Il pennello orientale è differente da quello che siamo abituati a usare e va tenuto in posizione verticale, impugnandolo con il pollice contrapposto all’indice e al medio. Non va immerso nell’inchiostro per più di due terzi della lunghezza del pelo, altrimenti si sciupa. Prima di intingerlo nell’inchiostro, deve essere bagnato e poi asciugato.


Come si procede nella meditazione calligrafica:

L’intento della meditazione calligrafica è quello di lasciar accadere il segno con somma spontaneità e piena immedesimazione meditativa. Come nel tiro con l’arco zen, il segno che parte da solo, non come atto parziale e volontario, ma certo nemmeno casuale, è la freccia che infallibilmente raggiunge il bersaglio dell’arte, in virtù di un movimento originato dal Tutto.

Ponendosi di fronte al foglio bianco, si svuota la mente da ogni intenzione personalistica, dall’idea di voler realizzare qualcosa; ci si rilassa, ma non cullandosi nell’indolenza, piuttosto calandosi sul fondo del crogiolo dove ribolle l’intento creativo. Si può immaginare di immergersi profondamente nell’hara, localizzato poco al di sotto dell’ombelico, dove palpita il fuoco sacro della vita, riposando in quella luce e dimenticando ogni cosa. Lasciamo che il mondo conosciuto si spenga, e che sia invitato a giungere dal nulla il seme di un mondo nuovo.

Immergiamo con consapevolezza il pennello nell’inchiostro, caricandolo spiritualmente, e semplicemente attendiamo.

Tutto è pronto, e siamo a disposizione della forza, senza fretta alcuna e con massima attenzione: attendiamo il balzo della tigre. E’ un animale poderoso che guata nella selva interiore, questa tigre di sogno che ha scosso l’ispirazione nello zen, e non sappiamo quando deciderà di sferrare l’attacco; ma non la temiamo perché in realtà siamo noi a tenderle l’agguato.

Ecco, arriva… il pennello è posseduto e a sua volta possiede la carta con fendenti di spada, aprendo vie dell’inchiostro dove procede il fremito inesauribile e gioioso della vita. Il tutto si compie in pochi istanti sfuggiti al tempo. Se nel partecipare a questo gioco troviamo una gioia inspiegabile, vuol dire che abbiamo colto nel segno; altrimenti dobbiamo sapere che ci stiamo avvicinando, con la fiducia incrollabile che ogni volta la mira si rende più precisa.

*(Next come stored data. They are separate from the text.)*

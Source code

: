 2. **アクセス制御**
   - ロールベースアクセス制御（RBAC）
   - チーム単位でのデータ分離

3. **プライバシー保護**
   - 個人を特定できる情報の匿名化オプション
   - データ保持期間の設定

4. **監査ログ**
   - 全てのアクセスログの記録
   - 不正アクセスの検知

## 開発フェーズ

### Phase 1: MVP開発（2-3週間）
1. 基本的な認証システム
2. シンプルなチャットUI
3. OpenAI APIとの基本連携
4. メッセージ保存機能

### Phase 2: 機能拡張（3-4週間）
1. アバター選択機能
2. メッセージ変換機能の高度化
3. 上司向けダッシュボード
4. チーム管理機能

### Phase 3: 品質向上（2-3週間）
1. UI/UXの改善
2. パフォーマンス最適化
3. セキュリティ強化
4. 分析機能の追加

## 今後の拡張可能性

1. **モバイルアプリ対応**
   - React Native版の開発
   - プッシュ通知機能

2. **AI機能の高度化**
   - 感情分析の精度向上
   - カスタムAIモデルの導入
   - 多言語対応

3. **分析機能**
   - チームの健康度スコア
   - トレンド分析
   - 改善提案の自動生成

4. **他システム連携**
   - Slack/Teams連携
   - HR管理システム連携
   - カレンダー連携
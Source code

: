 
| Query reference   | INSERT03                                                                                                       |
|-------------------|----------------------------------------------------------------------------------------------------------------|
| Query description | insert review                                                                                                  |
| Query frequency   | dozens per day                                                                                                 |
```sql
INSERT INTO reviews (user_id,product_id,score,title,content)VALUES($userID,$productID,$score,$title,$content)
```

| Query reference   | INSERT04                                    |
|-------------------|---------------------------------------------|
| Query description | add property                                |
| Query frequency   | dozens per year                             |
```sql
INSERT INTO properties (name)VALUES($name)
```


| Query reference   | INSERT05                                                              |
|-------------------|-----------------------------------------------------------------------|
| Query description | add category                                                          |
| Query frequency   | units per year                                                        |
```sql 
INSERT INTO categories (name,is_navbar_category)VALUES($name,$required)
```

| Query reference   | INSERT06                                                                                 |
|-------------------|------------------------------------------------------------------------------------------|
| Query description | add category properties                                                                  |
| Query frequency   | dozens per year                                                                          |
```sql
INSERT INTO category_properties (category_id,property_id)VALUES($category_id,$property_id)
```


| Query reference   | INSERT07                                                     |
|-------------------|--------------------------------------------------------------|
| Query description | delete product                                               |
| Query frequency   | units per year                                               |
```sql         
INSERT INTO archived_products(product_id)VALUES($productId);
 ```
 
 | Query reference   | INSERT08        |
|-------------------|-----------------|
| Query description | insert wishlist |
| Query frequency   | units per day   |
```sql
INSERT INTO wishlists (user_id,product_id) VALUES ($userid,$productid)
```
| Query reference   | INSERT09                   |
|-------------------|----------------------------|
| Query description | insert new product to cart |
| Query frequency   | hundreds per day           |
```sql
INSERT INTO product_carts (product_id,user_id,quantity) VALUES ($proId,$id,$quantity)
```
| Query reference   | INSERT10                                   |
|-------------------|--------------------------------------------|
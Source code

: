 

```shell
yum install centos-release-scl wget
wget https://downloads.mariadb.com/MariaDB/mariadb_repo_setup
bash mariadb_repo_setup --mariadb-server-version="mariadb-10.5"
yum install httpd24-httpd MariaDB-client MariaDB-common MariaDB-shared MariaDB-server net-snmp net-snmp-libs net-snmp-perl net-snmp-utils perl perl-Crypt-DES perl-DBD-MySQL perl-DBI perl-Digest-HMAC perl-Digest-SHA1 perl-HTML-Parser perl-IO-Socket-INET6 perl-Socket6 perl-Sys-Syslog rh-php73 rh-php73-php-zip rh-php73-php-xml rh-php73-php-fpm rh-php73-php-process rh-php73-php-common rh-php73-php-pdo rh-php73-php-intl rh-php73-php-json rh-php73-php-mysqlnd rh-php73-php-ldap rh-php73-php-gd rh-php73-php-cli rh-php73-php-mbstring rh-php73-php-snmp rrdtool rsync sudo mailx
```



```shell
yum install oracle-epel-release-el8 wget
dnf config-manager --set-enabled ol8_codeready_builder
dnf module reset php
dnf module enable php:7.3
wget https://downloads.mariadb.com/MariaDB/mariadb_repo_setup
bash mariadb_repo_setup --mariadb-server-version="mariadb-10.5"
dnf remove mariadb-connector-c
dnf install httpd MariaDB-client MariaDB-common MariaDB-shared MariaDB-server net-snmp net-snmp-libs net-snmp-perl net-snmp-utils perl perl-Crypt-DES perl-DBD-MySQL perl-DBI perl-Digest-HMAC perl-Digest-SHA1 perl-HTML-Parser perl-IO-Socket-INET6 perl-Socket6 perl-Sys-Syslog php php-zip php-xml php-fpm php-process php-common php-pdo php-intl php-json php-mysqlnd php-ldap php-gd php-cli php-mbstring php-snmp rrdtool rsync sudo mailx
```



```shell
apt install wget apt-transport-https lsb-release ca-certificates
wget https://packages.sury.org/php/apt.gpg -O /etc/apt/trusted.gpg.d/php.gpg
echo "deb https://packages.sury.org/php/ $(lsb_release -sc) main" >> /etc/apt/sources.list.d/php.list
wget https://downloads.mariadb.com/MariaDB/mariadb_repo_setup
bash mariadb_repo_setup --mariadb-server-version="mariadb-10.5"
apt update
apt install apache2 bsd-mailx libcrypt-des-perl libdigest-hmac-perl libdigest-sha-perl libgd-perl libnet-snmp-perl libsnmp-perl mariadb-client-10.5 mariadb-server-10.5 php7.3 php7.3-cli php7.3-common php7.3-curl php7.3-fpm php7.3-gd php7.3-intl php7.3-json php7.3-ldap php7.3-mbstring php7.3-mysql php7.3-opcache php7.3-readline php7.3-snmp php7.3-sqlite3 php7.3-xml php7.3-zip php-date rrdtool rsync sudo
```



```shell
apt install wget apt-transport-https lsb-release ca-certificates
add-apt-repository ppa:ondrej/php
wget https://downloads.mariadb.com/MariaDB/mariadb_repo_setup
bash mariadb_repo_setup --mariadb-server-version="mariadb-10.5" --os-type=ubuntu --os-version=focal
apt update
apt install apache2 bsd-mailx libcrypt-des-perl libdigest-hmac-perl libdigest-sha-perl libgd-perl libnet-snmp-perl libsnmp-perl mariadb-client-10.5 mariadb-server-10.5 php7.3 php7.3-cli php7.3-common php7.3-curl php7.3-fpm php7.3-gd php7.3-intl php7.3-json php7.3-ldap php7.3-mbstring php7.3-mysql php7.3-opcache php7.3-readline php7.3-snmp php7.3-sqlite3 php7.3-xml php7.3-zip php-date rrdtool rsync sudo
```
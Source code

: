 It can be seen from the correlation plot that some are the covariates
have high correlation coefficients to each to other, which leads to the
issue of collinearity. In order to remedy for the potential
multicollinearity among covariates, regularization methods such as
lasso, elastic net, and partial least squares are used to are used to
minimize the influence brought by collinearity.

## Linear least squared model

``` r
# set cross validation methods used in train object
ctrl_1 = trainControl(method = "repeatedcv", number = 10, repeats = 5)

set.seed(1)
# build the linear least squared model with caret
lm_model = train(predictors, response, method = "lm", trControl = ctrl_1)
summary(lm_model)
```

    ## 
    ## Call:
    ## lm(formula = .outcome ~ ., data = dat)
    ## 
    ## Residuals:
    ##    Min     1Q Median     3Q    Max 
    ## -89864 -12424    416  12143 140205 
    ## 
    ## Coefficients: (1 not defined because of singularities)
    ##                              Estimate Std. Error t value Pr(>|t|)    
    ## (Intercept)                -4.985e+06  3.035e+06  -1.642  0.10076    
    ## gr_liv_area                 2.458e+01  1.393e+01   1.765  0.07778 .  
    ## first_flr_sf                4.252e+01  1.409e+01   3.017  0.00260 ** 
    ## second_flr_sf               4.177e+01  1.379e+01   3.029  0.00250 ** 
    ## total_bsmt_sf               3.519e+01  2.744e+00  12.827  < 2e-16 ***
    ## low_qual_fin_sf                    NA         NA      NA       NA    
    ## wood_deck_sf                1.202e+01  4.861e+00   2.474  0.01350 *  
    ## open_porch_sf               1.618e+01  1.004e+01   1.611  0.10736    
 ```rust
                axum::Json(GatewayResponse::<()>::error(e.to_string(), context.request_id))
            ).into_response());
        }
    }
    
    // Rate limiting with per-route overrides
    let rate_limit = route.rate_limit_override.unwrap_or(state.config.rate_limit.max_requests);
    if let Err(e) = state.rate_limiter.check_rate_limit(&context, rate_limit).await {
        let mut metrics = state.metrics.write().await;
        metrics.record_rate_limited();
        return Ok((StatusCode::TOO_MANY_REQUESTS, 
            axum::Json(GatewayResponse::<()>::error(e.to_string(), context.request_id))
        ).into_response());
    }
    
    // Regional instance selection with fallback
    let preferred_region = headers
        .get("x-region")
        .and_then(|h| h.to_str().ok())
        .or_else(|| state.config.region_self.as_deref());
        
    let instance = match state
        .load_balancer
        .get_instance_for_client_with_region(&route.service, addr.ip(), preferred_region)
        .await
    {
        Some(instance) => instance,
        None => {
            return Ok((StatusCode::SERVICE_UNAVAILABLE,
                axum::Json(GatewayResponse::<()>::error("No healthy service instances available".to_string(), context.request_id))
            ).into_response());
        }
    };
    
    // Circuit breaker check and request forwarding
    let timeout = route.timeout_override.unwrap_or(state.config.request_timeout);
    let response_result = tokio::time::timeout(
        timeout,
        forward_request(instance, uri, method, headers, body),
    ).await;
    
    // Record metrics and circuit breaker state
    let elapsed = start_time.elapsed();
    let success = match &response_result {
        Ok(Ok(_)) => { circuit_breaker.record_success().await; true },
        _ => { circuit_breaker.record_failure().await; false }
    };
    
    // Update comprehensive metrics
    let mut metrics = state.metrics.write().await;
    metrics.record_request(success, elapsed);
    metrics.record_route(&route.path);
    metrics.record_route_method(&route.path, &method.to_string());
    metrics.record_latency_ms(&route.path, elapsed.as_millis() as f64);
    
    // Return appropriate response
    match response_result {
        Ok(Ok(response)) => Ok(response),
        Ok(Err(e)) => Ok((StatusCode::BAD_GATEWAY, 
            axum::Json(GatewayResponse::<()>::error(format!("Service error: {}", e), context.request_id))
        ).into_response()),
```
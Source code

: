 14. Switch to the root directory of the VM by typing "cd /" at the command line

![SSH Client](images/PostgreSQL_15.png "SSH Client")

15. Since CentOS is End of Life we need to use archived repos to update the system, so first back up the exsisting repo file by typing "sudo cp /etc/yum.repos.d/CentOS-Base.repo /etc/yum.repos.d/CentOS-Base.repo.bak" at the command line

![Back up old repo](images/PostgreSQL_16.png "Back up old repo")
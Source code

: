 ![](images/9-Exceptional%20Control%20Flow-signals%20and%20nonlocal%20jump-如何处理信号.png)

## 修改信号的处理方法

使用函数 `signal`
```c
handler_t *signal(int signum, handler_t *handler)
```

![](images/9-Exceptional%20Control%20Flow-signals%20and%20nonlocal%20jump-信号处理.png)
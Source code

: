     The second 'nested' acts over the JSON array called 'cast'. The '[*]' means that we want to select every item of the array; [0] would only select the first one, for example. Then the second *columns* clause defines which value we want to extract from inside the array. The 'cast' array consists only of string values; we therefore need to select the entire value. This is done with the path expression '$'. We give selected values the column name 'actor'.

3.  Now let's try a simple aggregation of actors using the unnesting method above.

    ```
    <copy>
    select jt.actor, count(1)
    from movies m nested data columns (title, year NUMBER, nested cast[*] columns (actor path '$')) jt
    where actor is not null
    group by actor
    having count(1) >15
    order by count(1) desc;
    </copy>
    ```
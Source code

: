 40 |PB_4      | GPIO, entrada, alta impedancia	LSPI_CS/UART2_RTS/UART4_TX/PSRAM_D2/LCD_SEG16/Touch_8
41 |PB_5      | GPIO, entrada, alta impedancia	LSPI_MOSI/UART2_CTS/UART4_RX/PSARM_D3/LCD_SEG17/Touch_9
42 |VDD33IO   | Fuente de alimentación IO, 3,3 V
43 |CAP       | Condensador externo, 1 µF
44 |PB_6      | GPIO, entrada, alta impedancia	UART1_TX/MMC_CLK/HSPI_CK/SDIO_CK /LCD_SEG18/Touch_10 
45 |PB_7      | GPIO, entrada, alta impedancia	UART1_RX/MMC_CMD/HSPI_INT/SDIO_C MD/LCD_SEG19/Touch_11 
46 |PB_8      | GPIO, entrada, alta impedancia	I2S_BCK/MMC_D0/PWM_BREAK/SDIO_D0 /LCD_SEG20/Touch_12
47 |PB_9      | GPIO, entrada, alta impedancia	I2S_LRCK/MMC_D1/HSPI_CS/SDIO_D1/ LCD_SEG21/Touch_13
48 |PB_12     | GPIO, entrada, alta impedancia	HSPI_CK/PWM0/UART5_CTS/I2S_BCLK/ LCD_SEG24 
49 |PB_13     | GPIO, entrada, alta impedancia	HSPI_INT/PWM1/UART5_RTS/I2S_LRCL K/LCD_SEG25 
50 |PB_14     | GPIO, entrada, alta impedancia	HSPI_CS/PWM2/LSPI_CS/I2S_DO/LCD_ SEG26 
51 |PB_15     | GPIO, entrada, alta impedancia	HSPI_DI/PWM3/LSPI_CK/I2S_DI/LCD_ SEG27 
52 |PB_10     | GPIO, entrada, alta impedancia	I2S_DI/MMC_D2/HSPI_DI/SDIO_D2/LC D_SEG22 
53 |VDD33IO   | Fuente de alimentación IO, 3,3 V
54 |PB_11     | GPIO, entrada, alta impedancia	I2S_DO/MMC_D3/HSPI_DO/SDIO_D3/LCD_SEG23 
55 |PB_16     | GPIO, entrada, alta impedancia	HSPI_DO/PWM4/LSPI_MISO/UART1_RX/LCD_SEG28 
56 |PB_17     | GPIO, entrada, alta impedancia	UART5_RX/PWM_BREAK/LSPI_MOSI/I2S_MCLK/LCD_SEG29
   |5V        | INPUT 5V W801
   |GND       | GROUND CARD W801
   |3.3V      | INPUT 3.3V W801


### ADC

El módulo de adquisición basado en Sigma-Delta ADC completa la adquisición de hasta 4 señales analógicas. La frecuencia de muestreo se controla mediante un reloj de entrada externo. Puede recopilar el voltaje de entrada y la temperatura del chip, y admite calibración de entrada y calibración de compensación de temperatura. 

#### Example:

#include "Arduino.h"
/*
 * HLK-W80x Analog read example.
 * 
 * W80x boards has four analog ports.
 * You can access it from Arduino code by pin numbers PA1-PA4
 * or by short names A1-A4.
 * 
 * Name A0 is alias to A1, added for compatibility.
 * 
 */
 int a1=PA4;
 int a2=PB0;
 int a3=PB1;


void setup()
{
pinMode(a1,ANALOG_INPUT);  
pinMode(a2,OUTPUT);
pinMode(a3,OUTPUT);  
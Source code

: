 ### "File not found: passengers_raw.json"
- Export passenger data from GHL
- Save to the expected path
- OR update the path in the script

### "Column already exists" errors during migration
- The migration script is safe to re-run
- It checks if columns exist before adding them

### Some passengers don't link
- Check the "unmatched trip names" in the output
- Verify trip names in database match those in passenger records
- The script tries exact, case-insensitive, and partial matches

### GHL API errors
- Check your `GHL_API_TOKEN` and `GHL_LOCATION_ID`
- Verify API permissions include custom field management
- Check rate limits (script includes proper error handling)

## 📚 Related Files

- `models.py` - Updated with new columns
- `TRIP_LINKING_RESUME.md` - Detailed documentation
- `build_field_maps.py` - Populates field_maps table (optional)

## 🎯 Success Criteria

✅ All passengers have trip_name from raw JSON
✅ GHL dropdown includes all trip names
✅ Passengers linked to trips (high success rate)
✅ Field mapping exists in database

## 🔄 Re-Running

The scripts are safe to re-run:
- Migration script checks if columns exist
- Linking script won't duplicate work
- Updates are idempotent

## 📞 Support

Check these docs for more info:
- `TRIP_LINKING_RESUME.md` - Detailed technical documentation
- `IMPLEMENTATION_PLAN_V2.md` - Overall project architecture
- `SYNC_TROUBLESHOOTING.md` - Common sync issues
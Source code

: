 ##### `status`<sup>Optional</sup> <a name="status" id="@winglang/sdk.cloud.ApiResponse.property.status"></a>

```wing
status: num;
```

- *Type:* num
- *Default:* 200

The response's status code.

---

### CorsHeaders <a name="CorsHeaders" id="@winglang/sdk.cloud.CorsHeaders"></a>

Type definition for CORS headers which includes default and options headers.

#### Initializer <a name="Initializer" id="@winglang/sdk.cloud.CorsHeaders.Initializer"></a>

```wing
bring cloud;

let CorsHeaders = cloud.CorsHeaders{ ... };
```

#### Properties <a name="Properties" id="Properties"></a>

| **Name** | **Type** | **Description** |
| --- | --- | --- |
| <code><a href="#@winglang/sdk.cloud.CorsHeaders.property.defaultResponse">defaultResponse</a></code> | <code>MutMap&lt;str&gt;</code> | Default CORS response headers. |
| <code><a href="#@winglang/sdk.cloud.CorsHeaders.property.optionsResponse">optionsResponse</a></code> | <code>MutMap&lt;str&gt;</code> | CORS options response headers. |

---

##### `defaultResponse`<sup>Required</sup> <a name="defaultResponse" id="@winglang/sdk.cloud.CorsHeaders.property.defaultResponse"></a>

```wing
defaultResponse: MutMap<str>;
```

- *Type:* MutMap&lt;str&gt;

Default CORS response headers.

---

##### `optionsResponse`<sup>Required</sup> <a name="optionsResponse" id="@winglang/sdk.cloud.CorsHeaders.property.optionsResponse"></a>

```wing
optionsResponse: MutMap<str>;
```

Le fasi salienti del processo sono la preparazione insieme all’attesa del moto dell’ispirazione, l’istante della creazione, la meditazione dei tratti impressi. Quest’ultima fase è di grande importanza, poiché stimola l’intuizione e favorisce la maturazione interiore. Evitando il giudizio, ci si impegna a riconoscere le qualità energetiche dei segni impressi, utilizzando gli errori come opportunità di crescita. Il segno potrebbe, ad esempio, risultare poco fluido, banale e ripetitivo, esprimendo scarsità di linfa vitale; ma ciò non dovrebbe avvilirci, anzi dovremmo rallegrarci di averlo riconosciuto. Si procede, esercizio dopo esercizio, con gratitudine per gli errori, dato che essi ci permettono di rettificare il percorso.

Vedremo che man mano il segno si decanta, assumendo brio e una fantasiosa espressività, un’eleganza spontanea e una perfetta-imperfezione che palpita di vita interiore. Cosa ancora più importante, ci accorgeremo che, nel momento del balzo della tigre, quando la mano con il pennello scatta seguendo le linee imponderabili dell’energia, la nostra anima può seguire il movimento con perfetta immedesimazione, partecipandolo dall’interno del gesto; ed è allora che si libera il getto rinfrescante della gioia.

La meditazione calligrafica, per approfondirsi, dovrebbe essere praticata quotidianamente e seguendo un ciclo di almeno quindici giorni. Può essere un ottimo esercizio di apertura di una sessione creativa, dato che risveglia e corrobora il potere segnico. Una volta affinata, l’espressione calligrafica può essere una forma artistica compiuta, o costituire l’ossatura di una più complessa elaborazione creativa; ad esempio, alcuni dei miei dipinti si sviluppano da una base calligrafica.